Seeing Astronomical Bodies is like Seeing God

45 The earth rolls upon her wings, and the sun giveth his light by day, and the moon giveth her light by night, and the stars also give their light, as they roll upon their wings in their glory, in the midst of the power of God.
46 Unto what shall I liken these kingdoms, that ye may understand?
47 Behold, all these are kingdoms, and any man who hath seen any or the least of these hath seen God moving in his majesty and power.
48 I say unto you, he hath seen him; nevertheless, he who came unto his own was not comprehended. (D&C 88:45-48, emphasis added)

In what way is seeing astronomical bodies like seeing God moving in His majesty and power?

It’s a strange irony that the further away a planet is, the less awesome it seems. The moon is the closest other astronomical body to us, and yet we take it for granted. The further we are, the less we see of all the fascinating individual features and the more likely we are over-simplify our understanding of it.  But the closer we get, the greater it becomes in our view until we get so close that our finite minds can no longer grasp its vastness and all its characteristics.

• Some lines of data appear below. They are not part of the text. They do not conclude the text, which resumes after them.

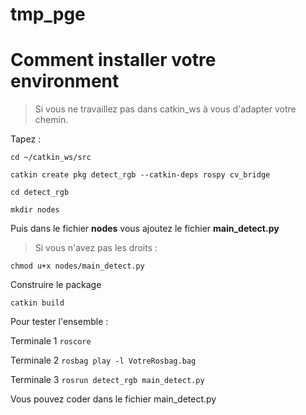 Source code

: # tmp_pge

# Comment installer votre environment

> Si vous ne travaillez pas dans catkin_ws à vous d'adapter votre chemin. 

Tapez : 

`cd ~/catkin_ws/src`

`catkin create pkg detect_rgb --catkin-deps rospy cv_bridge`

`cd detect_rgb`

`mkdir nodes`

Puis dans le fichier **nodes** vous ajoutez le fichier **main_detect.py**

> Si vous n'avez pas les droits :

`chmod u+x nodes/main_detect.py`

Construire le package 

`catkin build`

Pour tester l'ensemble :

Terminale 1 `roscore` 

Terminale 2 `rosbag play -l VotreRosbag.bag`

Terminale 3 `rosrun detect_rgb main_detect.py`

Vous pouvez coder dans le fichier main_detect.py
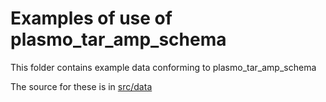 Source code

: # Examples of use of plasmo_tar_amp_schema

This folder contains example data conforming to plasmo_tar_amp_schema

The source for these is in [src/data](../src/data/examples)
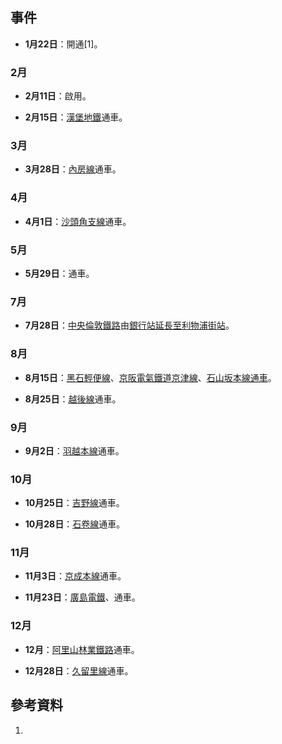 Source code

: ## 事件

  - **1月22日**：開通\[1\]。

### 2月

  - **2月11日**：啟用。

  - **2月15日**：[漢堡地鐵](../Page/漢堡地鐵.md "wikilink")通車。

### 3月

  - **3月28日**：[內房線](../Page/內房線.md "wikilink")通車。

### 4月

  - **4月1日**：[沙頭角支線](../Page/沙頭角支線.md "wikilink")通車。

### 5月

  - **5月29日**：通車。

### 7月

  - **7月28日**：[中央倫敦鐵路](../Page/中央倫敦鐵路.md "wikilink")由[銀行站延長至](../Page/銀行及紀念碑站.md "wikilink")[利物浦街站](https://zh.wikipedia.org/wiki/倫敦利物浦街車站 "wikilink")。

### 8月

  - **8月15日**：[黑石輕便線](../Page/黑石線.md "wikilink")、[京阪電氣鐵道](../Page/京阪電氣鐵道.md "wikilink")[京津線](../Page/京津線.md "wikilink")、[石山坂本線通車](https://zh.wikipedia.org/wiki/石山坂本線 "wikilink")。

  - **8月25日**：[越後線](../Page/越後線.md "wikilink")通車。

### 9月

  - **9月2日**：[羽越本線](../Page/羽越本線.md "wikilink")通車。

### 10月

  - **10月25日**：[吉野線](../Page/吉野線.md "wikilink")通車。

  - **10月28日**：[石卷線](../Page/石卷線.md "wikilink")通車。

### 11月

  - **11月3日**：[京成本線](../Page/京成本線.md "wikilink")通車。

  - **11月23日**：[廣島電鐵](../Page/廣島電鐵.md "wikilink")、通車。

### 12月

  - **12月**：[阿里山林業鐵路](../Page/阿里山林業鐵路.md "wikilink")通車。

  - **12月28日**：[久留里線](../Page/久留里線.md "wikilink")通車。

## 參考資料

1. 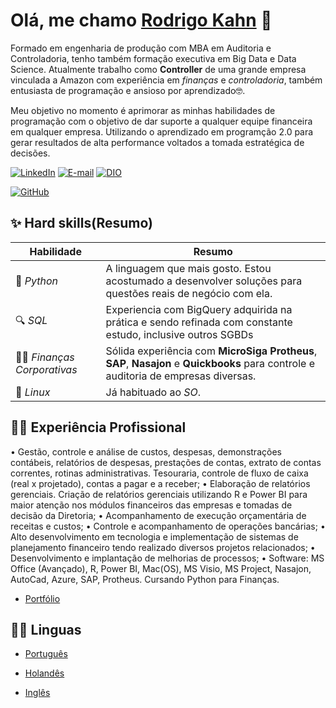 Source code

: # Olá, me chamo [Rodrigo Kahn](https://www.linkedin.com/in/rodrigo-kahn/) 🤝

Formado em engenharia de produção com MBA em Auditoria e Controladoria, tenho também formação executiva em Big Data e Data Science. Atualmente trabalho como __Controller__ de uma grande empresa vinculada a Amazon com experiência em _finanças_ e _controladoria_, também entusiasta de programação e ansioso por aprendizado🤓.

Meu objetivo no momento é aprimorar as minhas habilidades de programação com o objetivo de dar suporte a qualquer equipe financeira em qualquer empresa. Utilizando o aprendizado em programção 2.0 para gerar resultados de alta performance voltados a tomada estratégica de decisões.

[![LinkedIn](https://img.shields.io/badge/linkedin-%230077B5.svg?style=for-the-badge&logo=linkedin&logoColor=white)](https://www.linkedin.com/in/rodrigokahn)
[![E-mail](https://img.shields.io/badge/-Email-00FF00?style=for-the-badge&logo=microsoft-outlook&logoColor=007BFF)](mailto:rodrigokahn@gmail.com)
[![DIO](https://img.shields.io/badge/-DIO-6A0DAD?style=for-the-badge)](https://www.dio.me/users/rodrigokahn)

[![GitHub](https://streak-stats.demolab.com/?user=wesleygoncalves808&theme=blue-green&background=000&border=00FF00&dates=FFF)](https://github.com/rodrigokahn)


## ✨ Hard skills(Resumo)
| Habilidade | Resumo |
| -----------| -------|
|🐍 _Python_| A linguagem que mais gosto. Estou acostumado a desenvolver soluções para questões reais de negócio com ela. |
|🔍 _SQL_| Experiencia com BigQuery adquirida na prática e sendo refinada com constante estudo, inclusive outros SGBDs|
|👨‍💻 _Finanças Corporativas_| Sólida experiência com __MicroSiga Protheus__, __SAP__, __Nasajon__ e __Quickbooks__ para controle e auditoria de empresas diversas. |
|🐧 _Linux_| Já habituado ao _SO_. |


## 👨‍💻 Experiência Profissional
   
  •	Gestão, controle e análise de custos, despesas, demonstrações contábeis, relatórios de despesas, prestações de contas, extrato de contas correntes, rotinas administrativas. Tesouraria, controle de fluxo de caixa (real x projetado), contas a pagar e a receber; 
•	Elaboração de relatórios gerenciais. Criação de relatórios gerenciais utilizando R e Power BI para maior atenção nos módulos financeiros das empresas e tomadas de decisão da Diretoria;
•	Acompanhamento de execução orçamentária de receitas e custos; 
•	Controle e acompanhamento de operações bancárias; 
•	Alto desenvolvimento em tecnologia e implementação de sistemas de planejamento financeiro tendo realizado diversos projetos relacionados;
•	Desenvolvimento e implantação de melhorias de processos;
•	Software: MS Office (Avançado), R, Power BI, Mac(OS), MS Visio, MS Project, Nasajon, AutoCad, Azure, SAP, Protheus. Cursando Python para Finanças.

 - [Portfólio](https://bit.ly/portfolio-rodrigokahn-main)
 
  
## 👨‍🎓 Linguas

 - [Português](https://pt.wikipedia.org/wiki/L%C3%ADngua_portuguesa)

 - [Holandês](https://pt.wikipedia.org/wiki/L%C3%ADngua_neerlandesa)

 - [Inglês](https://pt.wikipedia.org/wiki/L%C3%ADngua_inglesa)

It’s the same with God. The further we are from Him spiritually, the less we understand of Him, the less awesome He seems (to the point He seems not awesome at all), the less we see of His character. Thus, we greatly oversimplify His idea, and that distorts our knowledge even more.  But the closer we draw to God, the greater and more majestic His perfections become until our finite minds simply explode, unable to comprehend Him fully.

Another case in point: we’re so close to this earth we stand on, and can we fully comprehend its size and complexity and elegant systems? No. In the same way, mortal man was completely unable to grasp the full majesty and power of Christ during His mortal ministry among them.